Task to complete: Every line in the following data that has "operations" counts toward the total; state that total alone.

Stored records:

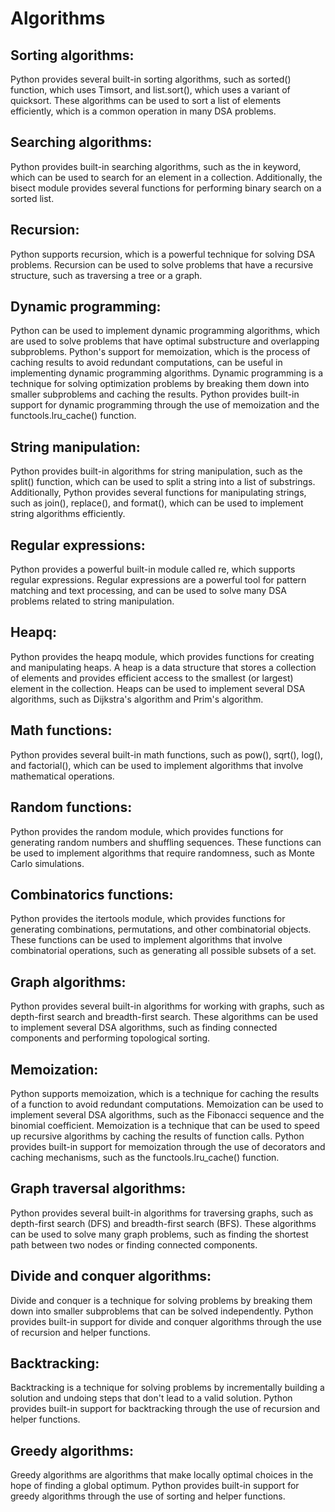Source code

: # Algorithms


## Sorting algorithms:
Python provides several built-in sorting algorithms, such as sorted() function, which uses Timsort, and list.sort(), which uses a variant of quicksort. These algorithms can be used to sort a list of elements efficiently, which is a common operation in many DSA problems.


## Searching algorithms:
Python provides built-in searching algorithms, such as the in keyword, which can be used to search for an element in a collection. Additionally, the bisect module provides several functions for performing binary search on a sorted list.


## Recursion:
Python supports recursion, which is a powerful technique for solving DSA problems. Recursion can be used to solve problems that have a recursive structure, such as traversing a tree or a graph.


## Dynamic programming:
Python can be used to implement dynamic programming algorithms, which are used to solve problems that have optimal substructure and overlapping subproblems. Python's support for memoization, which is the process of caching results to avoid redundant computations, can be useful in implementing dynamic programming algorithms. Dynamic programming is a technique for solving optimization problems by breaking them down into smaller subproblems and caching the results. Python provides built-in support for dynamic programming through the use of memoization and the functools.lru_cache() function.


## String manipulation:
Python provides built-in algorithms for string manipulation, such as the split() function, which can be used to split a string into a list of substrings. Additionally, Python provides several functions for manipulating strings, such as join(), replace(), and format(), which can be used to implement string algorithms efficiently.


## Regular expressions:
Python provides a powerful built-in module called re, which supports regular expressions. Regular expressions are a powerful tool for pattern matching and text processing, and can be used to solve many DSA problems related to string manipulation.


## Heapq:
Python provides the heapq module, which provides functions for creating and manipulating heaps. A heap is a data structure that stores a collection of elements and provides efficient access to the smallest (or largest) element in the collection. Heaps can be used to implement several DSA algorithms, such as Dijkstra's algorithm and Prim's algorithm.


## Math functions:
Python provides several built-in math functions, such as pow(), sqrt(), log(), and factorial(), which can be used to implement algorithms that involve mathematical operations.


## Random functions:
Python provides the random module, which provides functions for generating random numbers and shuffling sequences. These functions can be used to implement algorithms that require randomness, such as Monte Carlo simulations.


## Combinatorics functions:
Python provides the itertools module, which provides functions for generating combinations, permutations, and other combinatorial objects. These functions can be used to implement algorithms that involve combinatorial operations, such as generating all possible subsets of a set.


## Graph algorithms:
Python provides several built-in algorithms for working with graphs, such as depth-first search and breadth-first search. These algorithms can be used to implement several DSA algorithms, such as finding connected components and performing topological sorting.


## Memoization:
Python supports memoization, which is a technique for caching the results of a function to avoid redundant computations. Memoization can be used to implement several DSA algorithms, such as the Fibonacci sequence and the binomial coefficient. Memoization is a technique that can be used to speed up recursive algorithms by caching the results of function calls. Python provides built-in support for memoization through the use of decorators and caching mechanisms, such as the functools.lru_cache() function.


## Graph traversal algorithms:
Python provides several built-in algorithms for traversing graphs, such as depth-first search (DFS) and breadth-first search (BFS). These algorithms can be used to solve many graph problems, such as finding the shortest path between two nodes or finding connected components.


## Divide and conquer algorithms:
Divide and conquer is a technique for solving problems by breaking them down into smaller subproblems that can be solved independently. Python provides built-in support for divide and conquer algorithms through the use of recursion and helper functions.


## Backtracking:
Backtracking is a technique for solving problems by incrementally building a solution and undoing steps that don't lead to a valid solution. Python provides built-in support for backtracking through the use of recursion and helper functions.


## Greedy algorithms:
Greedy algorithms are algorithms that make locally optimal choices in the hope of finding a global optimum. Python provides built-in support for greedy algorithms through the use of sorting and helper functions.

Output for this task: 2